Start of Material for this exercise

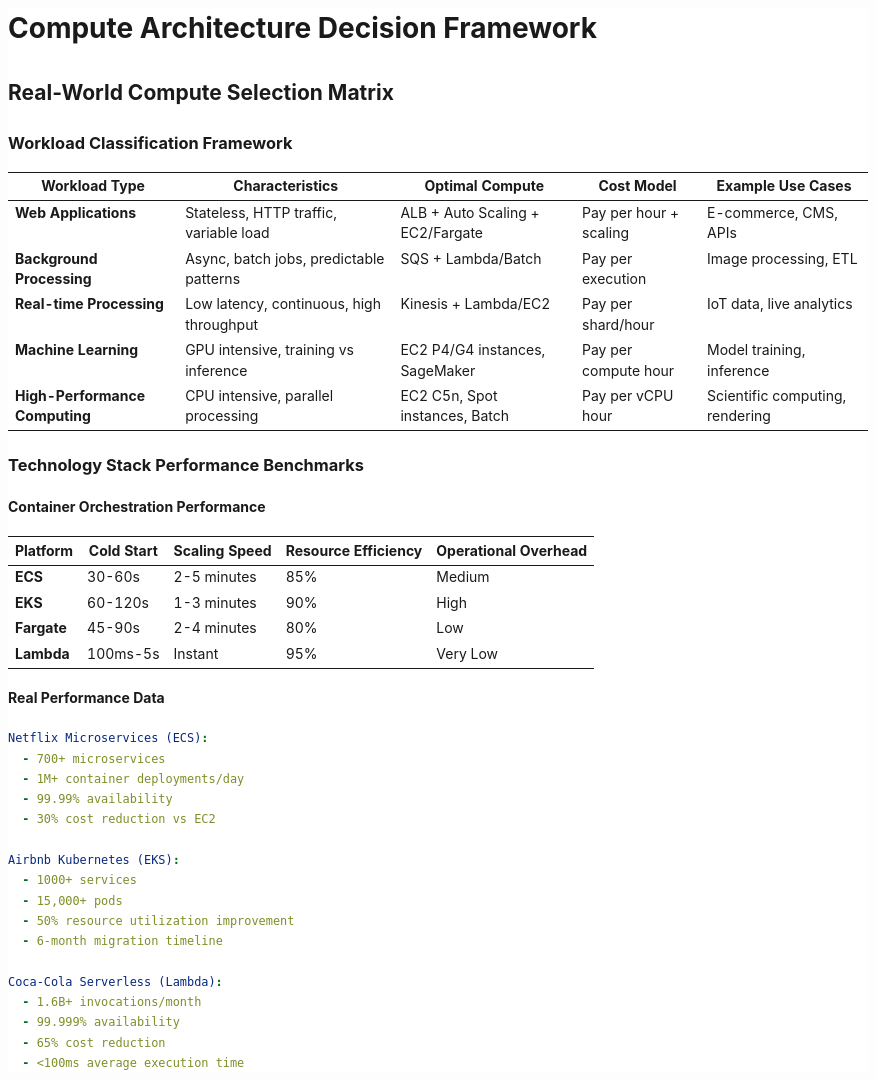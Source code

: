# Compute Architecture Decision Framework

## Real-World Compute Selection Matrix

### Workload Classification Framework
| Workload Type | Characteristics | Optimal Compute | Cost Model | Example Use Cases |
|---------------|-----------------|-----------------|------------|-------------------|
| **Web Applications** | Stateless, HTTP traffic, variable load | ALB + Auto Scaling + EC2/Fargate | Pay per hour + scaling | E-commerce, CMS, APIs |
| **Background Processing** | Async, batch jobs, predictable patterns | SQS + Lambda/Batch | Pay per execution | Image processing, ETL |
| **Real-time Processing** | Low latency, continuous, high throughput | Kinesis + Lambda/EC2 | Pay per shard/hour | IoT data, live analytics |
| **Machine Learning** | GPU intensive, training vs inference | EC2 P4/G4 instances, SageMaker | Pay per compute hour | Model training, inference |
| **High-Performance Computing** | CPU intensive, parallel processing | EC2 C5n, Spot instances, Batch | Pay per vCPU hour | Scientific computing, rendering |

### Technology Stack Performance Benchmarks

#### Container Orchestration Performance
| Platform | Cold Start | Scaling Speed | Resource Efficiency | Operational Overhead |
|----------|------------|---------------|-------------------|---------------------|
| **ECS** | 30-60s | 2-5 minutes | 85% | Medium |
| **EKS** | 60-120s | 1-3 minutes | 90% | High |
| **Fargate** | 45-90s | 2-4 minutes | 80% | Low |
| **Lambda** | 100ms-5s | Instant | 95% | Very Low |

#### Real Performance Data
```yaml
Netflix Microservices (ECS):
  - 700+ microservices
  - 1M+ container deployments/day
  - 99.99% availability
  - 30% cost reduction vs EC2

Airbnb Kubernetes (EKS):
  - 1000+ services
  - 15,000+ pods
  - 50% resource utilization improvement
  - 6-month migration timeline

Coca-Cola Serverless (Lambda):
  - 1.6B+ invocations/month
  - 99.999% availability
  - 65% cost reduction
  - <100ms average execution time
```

End of Material for this exercise

Problem description: Copy out the data above exactly, except the pictures.

Answer to the exercise:
Source code

:# Compute Architecture Decision Framework

## Real-World Compute Selection Matrix

### Workload Classification Framework
| Workload Type | Characteristics | Optimal Compute | Cost Model | Example Use Cases |
|---------------|-----------------|-----------------|------------|-------------------|
| **Web Applications** | Stateless, HTTP traffic, variable load | ALB + Auto Scaling + EC2/Fargate | Pay per hour + scaling | E-commerce, CMS, APIs |
| **Background Processing** | Async, batch jobs, predictable patterns | SQS + Lambda/Batch | Pay per execution | Image processing, ETL |
| **Real-time Processing** | Low latency, continuous, high throughput | Kinesis + Lambda/EC2 | Pay per shard/hour | IoT data, live analytics |
| **Machine Learning** | GPU intensive, training vs inference | EC2 P4/G4 instances, SageMaker | Pay per compute hour | Model training, inference |
| **High-Performance Computing** | CPU intensive, parallel processing | EC2 C5n, Spot instances, Batch | Pay per vCPU hour | Scientific computing, rendering |

### Technology Stack Performance Benchmarks

#### Container Orchestration Performance
| Platform | Cold Start | Scaling Speed | Resource Efficiency | Operational Overhead |
|----------|------------|---------------|-------------------|---------------------|
| **ECS** | 30-60s | 2-5 minutes | 85% | Medium |
| **EKS** | 60-120s | 1-3 minutes | 90% | High |
| **Fargate** | 45-90s | 2-4 minutes | 80% | Low |
| **Lambda** | 100ms-5s | Instant | 95% | Very Low |

#### Real Performance Data
```yaml
Netflix Microservices (ECS):
  - 700+ microservices
  - 1M+ container deployments/day
  - 99.99% availability
  - 30% cost reduction vs EC2

Airbnb Kubernetes (EKS):
  - 1000+ services
  - 15,000+ pods
  - 50% resource utilization improvement
  - 6-month migration timeline

Coca-Cola Serverless (Lambda):
  - 1.6B+ invocations/month
  - 99.999% availability
  - 65% cost reduction
  - <100ms average execution time
```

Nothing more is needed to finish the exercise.